How much light do plants need?

It depends on the crop, but the honest measure is DLI — the day's total usable light — not just "hours of sun." Leafy greens and herbs do well on a modest DLI; fruiting crops like tomatoes and peppers want more; flowering crops want the most. Too little and plants stretch pale and weak; the fix is more light or more hours, often with electric lights filling the winter gap.

What is the difference between PAR, PPFD, and DLI?

PAR is the range of light plants actually use for photosynthesis. PPFD is how intense that light is at a given spot right now — the instantaneous brightness at the leaf. DLI is the whole day's worth of that light added up. In short: PAR is the kind of light, PPFD is how much at this moment, and DLI is how much over the day. DLI is the number you usually aim for.

How many hours of light do plants need to flower?

Many plants flower based on day length, not just brightness. Short-day plants (like cannabis and some chrysanthemums) flower when nights grow long — often triggered by switching to about 12 hours of light and 12 of dark. Long-day plants flower with longer days. Day-neutral plants flower regardless.
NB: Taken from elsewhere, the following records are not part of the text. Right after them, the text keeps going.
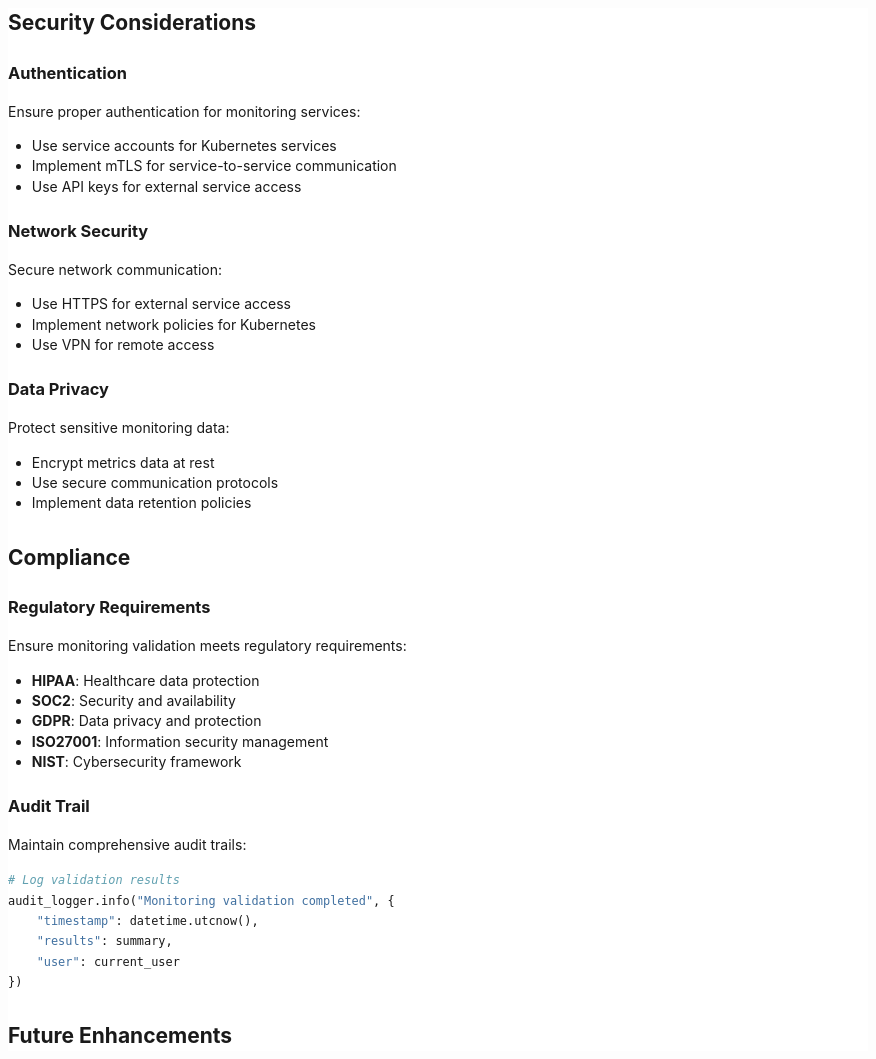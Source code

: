## Security Considerations

### Authentication

Ensure proper authentication for monitoring services:

- Use service accounts for Kubernetes services
- Implement mTLS for service-to-service communication
- Use API keys for external service access

### Network Security

Secure network communication:

- Use HTTPS for external service access
- Implement network policies for Kubernetes
- Use VPN for remote access

### Data Privacy

Protect sensitive monitoring data:

- Encrypt metrics data at rest
- Use secure communication protocols
- Implement data retention policies

## Compliance

### Regulatory Requirements

Ensure monitoring validation meets regulatory requirements:

- **HIPAA**: Healthcare data protection
- **SOC2**: Security and availability
- **GDPR**: Data privacy and protection
- **ISO27001**: Information security management
- **NIST**: Cybersecurity framework

### Audit Trail

Maintain comprehensive audit trails:

```python
# Log validation results
audit_logger.info("Monitoring validation completed", {
    "timestamp": datetime.utcnow(),
    "results": summary,
    "user": current_user
})
```

## Future Enhancements
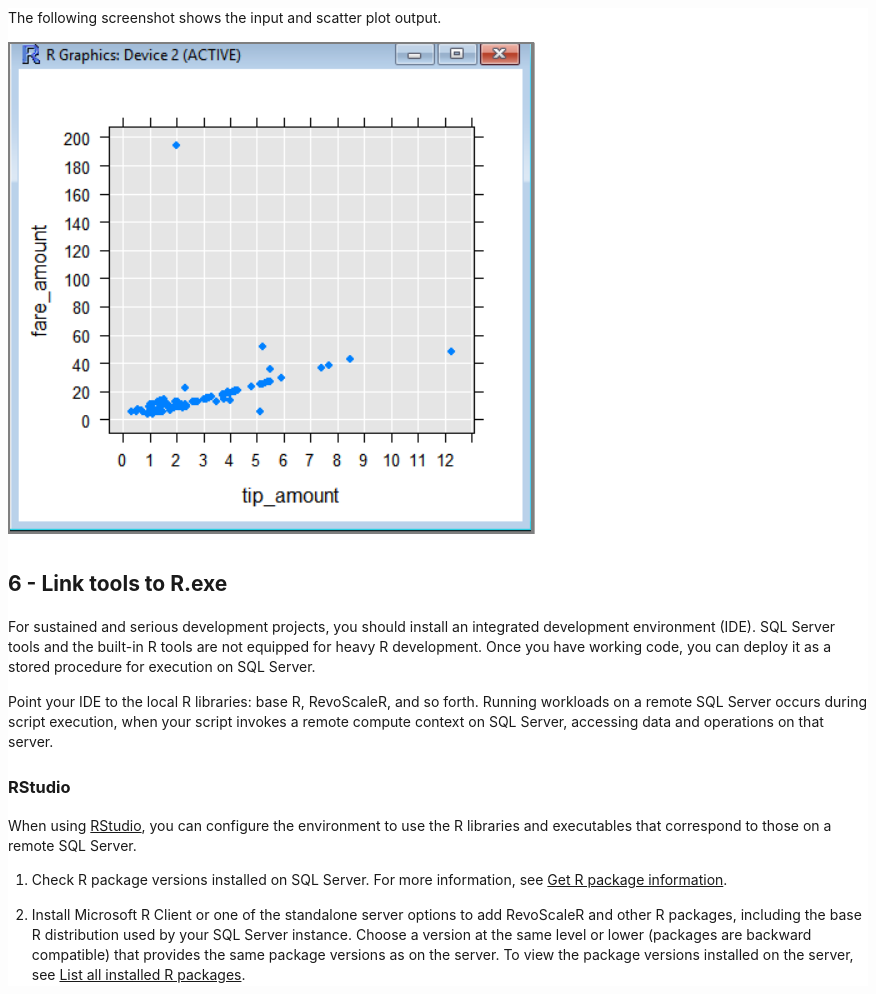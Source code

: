 
   The following screenshot shows the input and scatter plot output.

   ![Scatter plot in RGUI](media/rclient-setup-scatterplot.png "Scatter plot on NYC Taxi demo data")

<a name="install-ide"></a>

## 6 - Link tools to R.exe

For sustained and serious development projects, you should install an integrated development environment (IDE). SQL Server tools and the built-in R tools are not equipped for heavy R development. Once you have working code, you can deploy it as a stored procedure for execution on SQL Server.

Point your IDE to the local R libraries: base R, RevoScaleR, and so forth. Running workloads on a remote SQL Server occurs during script execution, when your script invokes a remote compute context on SQL Server, accessing data and operations on that server.

### RStudio

When using [RStudio](https://www.rstudio.com/), you can configure the environment to use the R libraries and executables that correspond to those on a remote SQL Server.

1. Check R package versions installed on SQL Server. For more information, see [Get R package information](../package-management/r-package-information.md).

1. Install Microsoft R Client or one of the standalone server options to add RevoScaleR and other R packages, including the base R distribution used by your SQL Server instance. Choose a version at the same level or lower (packages are backward compatible) that provides the same package versions as on the server. To view the package versions installed on the server, see [List all installed R packages](../package-management/r-package-information.md#list-all-installed-r-packages).
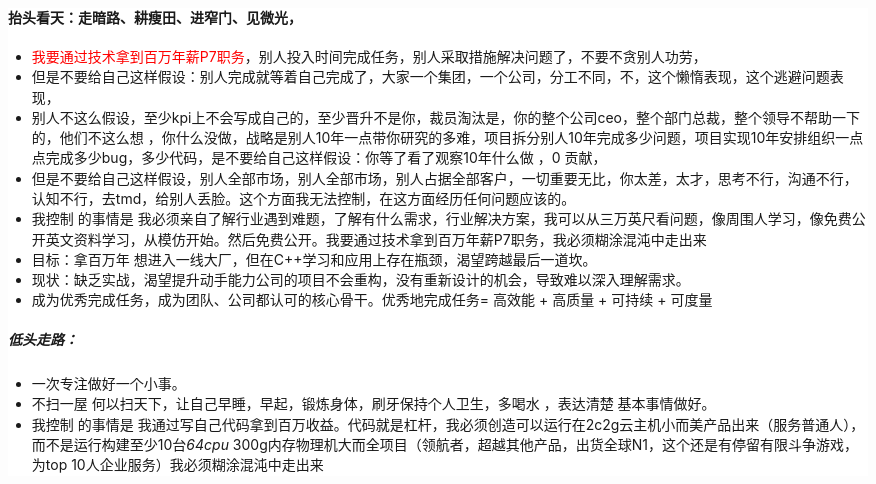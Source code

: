 

#### 抬头看天：走暗路、耕瘦田、进窄门、见微光，
- <font color="#ff0000">我要通过技术拿到百万年薪P7职务</font>，别人投入时间完成任务，别人采取措施解决问题了，不要不贪别人功劳，
- 但是不要给自己这样假设：别人完成就等着自己完成了，大家一个集团，一个公司，分工不同，不，这个懒惰表现，这个逃避问题表现， 
- 别人不这么假设，至少kpi上不会写成自己的，至少晋升不是你，裁员淘汰是，你的整个公司ceo，整个部门总裁，整个领导不帮助一下的，他们不这么想 ，你什么没做，战略是别人10年一点带你研究的多难，项目拆分别人10年完成多少问题，项目实现10年安排组织一点点完成多少bug，多少代码，是不要给自己这样假设：你等了看了观察10年什么做 ，0 贡献，
-  但是不要给自己这样假设，别人全部市场，别人全部市场，别人占据全部客户，一切重要无比，你太差，太才，思考不行，沟通不行，认知不行，去tmd，给别人丢脸。这个方面我无法控制，在这方面经历任何问题应该的。
- 我控制 的事情是 我必须亲自了解行业遇到难题，了解有什么需求，行业解决方案，我可以从三万英尺看问题，像周围人学习，像免费公开英文资料学习，从模仿开始。然后免费公开。我要通过技术拿到百万年薪P7职务，我必须糊涂混沌中走出来
-  目标：拿百万年 想进入一线大厂，但在C++学习和应用上存在瓶颈，渴望跨越最后一道坎。
- 现状：缺乏实战，渴望提升动手能力公司的项目不会重构，没有重新设计的机会，导致难以深入理解需求。
- 成为优秀完成任务，成为团队、公司都认可的核心骨干。优秀地完成任务= 高效能 + 高质量 + 可持续 + 可度量

##### 低头走路：
- 一次专注做好一个小事。
- 不扫一屋 何以扫天下，让自己早睡，早起，锻炼身体，刷牙保持个人卫生，多喝水 ，表达清楚 基本事情做好。
- 我控制 的事情是 我通过写自己代码拿到百万收益。代码就是杠杆，我必须创造可以运行在2c2g云主机小而美产品出来（服务普通人），而不是运行构建至少10台*64cpu* 300g内存物理机大而全项目（领航者，超越其他产品，出货全球N1，这个还是有停留有限斗争游戏，为top 10人企业服务）我必须糊涂混沌中走出来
So "when" matters as much as "how much": the clock can trigger flowering, which is why growers control the light schedule.

Do I need grow lights in a greenhouse?

Often, in winter or in a cloudy climate. A greenhouse gets free sun, but short days and overcast stretches can drop the daily light below what the crop needs. Supplemental electric lights top up the DLI to hold growth steady through the dark months. Whether you need them comes down to your latitude, season, and crop — measure your actual DLI first, then add light only to fill the gap.

What color of light is best for plants?

Plants use a broad range, and a full-spectrum white light works well for most growers. The nuances: blue light keeps plants compact and sturdy, red light drives photosynthesis and flowering, and far-red triggers stretch and signals the end of the day. Specialty growers tune the mix by stage, but for most purposes a quality full-spectrum light at the right intensity and day length matters far more than chasing an exact color recipe.